Data extracted from a collection

╔══

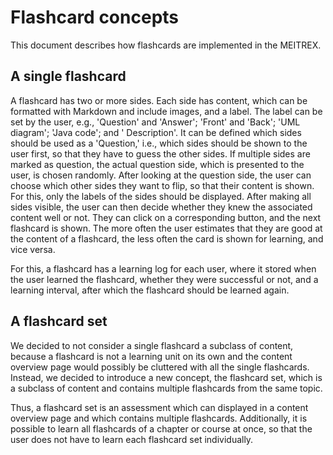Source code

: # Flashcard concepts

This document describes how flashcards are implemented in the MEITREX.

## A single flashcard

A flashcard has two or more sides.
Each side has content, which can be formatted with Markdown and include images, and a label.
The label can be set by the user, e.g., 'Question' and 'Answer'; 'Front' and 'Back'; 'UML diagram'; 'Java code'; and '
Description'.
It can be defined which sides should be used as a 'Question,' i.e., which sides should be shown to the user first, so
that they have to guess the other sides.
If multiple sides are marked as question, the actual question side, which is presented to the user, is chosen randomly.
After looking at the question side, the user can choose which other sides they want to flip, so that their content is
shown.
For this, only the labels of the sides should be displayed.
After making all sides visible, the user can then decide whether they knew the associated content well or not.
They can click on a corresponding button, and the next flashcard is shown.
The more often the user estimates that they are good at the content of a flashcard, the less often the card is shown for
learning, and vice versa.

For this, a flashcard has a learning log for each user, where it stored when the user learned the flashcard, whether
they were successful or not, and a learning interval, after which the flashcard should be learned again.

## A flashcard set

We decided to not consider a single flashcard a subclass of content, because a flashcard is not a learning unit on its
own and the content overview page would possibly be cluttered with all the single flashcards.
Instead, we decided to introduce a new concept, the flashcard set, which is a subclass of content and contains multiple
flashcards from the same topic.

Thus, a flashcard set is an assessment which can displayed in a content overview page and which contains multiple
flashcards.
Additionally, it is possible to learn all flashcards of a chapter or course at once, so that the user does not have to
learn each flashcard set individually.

╚══

The required output is the stretch of entries above from the line containing "Description'." through the line containing "that they have to guess the other sides.", reproduced exactly.

=== Result of this exercise ===
Description'.
It can be defined which sides should be used as a 'Question,' i.e., which sides should be shown to the user first, so
that they have to guess the other sides.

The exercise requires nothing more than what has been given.